**DATA PROVIDED:**
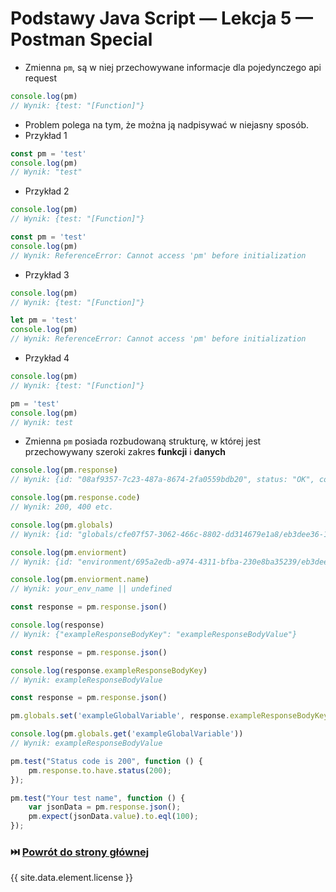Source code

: # Podstawy Java Script — Lekcja 5 — Postman Special

* Zmienna ```pm```, są w niej przechowywane informacje dla pojedynczego api request

```js
console.log(pm)
// Wynik: {test: "[Function]"}
```

* Problem polega na tym, że można ją nadpisywać w niejasny sposób.
* Przykład 1

```js
const pm = 'test'
console.log(pm)
// Wynik: "test"
```

* Przykład 2

```js
console.log(pm)
// Wynik: {test: "[Function]"}

const pm = 'test'
console.log(pm)
// Wynik: ReferenceError: Cannot access 'pm' before initialization
```

* Przykład 3

```js
console.log(pm)
// Wynik: {test: "[Function]"}

let pm = 'test'
console.log(pm)
// Wynik: ReferenceError: Cannot access 'pm' before initialization
```

* Przykład 4

```js
console.log(pm)
// Wynik: {test: "[Function]"}

pm = 'test'
console.log(pm)
// Wynik: test
```

* Zmienna ```pm``` posiada rozbudowaną strukturę, w której jest przechowywany szeroki zakres **funkcji** i **danych**

```js
console.log(pm.response)
// Wynik: {id: "08af9357-7c23-487a-8674-2fa0559bdb20", status: "OK", code: 200…}

console.log(pm.response.code)
// Wynik: 200, 400 etc. 

console.log(pm.globals)
// Wynik: {id: "globals/cfe07f57-3062-466c-8802-dd314679e1a8/eb3dee36-17d1-440f-8904-ff5d6e8d646b", mutations: {…}, values: [8]}

console.log(pm.enviorment)
// Wynik: {id: "environment/695a2edb-a974-4311-bfba-230e8ba35239/eb3dee36-17d1-440f-8904-ff5d6e8d646b", name: "trello_prod", mutations: {…}…}

console.log(pm.enviorment.name)
// Wynik: your_env_name || undefined
```

```js
const response = pm.response.json()

console.log(response)
// Wynik: {"exampleResponseBodyKey": "exampleResponseBodyValue"}
```

```js
const response = pm.response.json()

console.log(response.exampleResponseBodyKey)
// Wynik: exampleResponseBodyValue
```

```js
const response = pm.response.json()

pm.globals.set('exampleGlobalVariable', response.exampleResponseBodyKey)

console.log(pm.globals.get('exampleGlobalVariable'))
// Wynik: exampleResponseBodyValue
```

```js
pm.test("Status code is 200", function () {
    pm.response.to.have.status(200);
});
```

```js
pm.test("Your test name", function () {
    var jsonData = pm.response.json();
    pm.expect(jsonData.value).to.eql(100);
});
```

### ⏭️ [Powrót do strony głównej](../../README.md)

{{ site.data.element.license }}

**AIM OF THE TASK:** Pictures stay out; copy every entry above exactly.

**TASK ANSWER:**
Source code

: # Podstawy Java Script — Lekcja 5 — Postman Special

* Zmienna ```pm```, są w niej przechowywane informacje dla pojedynczego api request

```js
console.log(pm)
// Wynik: {test: "[Function]"}
```

* Problem polega na tym, że można ją nadpisywać w niejasny sposób.
* Przykład 1

```js
const pm = 'test'
console.log(pm)
// Wynik: "test"
```

* Przykład 2

```js
console.log(pm)
// Wynik: {test: "[Function]"}

const pm = 'test'
console.log(pm)
// Wynik: ReferenceError: Cannot access 'pm' before initialization
```

* Przykład 3

```js
console.log(pm)
// Wynik: {test: "[Function]"}

let pm = 'test'
console.log(pm)
// Wynik: ReferenceError: Cannot access 'pm' before initialization
```

* Przykład 4

```js
console.log(pm)
// Wynik: {test: "[Function]"}

pm = 'test'
console.log(pm)
// Wynik: test
```

* Zmienna ```pm``` posiada rozbudowaną strukturę, w której jest przechowywany szeroki zakres **funkcji** i **danych**

```js
console.log(pm.response)
// Wynik: {id: "08af9357-7c23-487a-8674-2fa0559bdb20", status: "OK", code: 200…}

console.log(pm.response.code)
// Wynik: 200, 400 etc. 

console.log(pm.globals)
// Wynik: {id: "globals/cfe07f57-3062-466c-8802-dd314679e1a8/eb3dee36-17d1-440f-8904-ff5d6e8d646b", mutations: {…}, values: [8]}

console.log(pm.enviorment)
// Wynik: {id: "environment/695a2edb-a974-4311-bfba-230e8ba35239/eb3dee36-17d1-440f-8904-ff5d6e8d646b", name: "trello_prod", mutations: {…}…}

console.log(pm.enviorment.name)
// Wynik: your_env_name || undefined
```

```js
const response = pm.response.json()

console.log(response)
// Wynik: {"exampleResponseBodyKey": "exampleResponseBodyValue"}
```

```js
const response = pm.response.json()

console.log(response.exampleResponseBodyKey)
// Wynik: exampleResponseBodyValue
```

```js
const response = pm.response.json()

pm.globals.set('exampleGlobalVariable', response.exampleResponseBodyKey)

console.log(pm.globals.get('exampleGlobalVariable'))
// Wynik: exampleResponseBodyValue
```

```js
pm.test("Status code is 200", function () {
    pm.response.to.have.status(200);
});
```

```js
pm.test("Your test name", function () {
    var jsonData = pm.response.json();
    pm.expect(jsonData.value).to.eql(100);
});
```

### ⏭️ [Powrót do strony głównej](../../README.md)

{{ site.data.element.license }}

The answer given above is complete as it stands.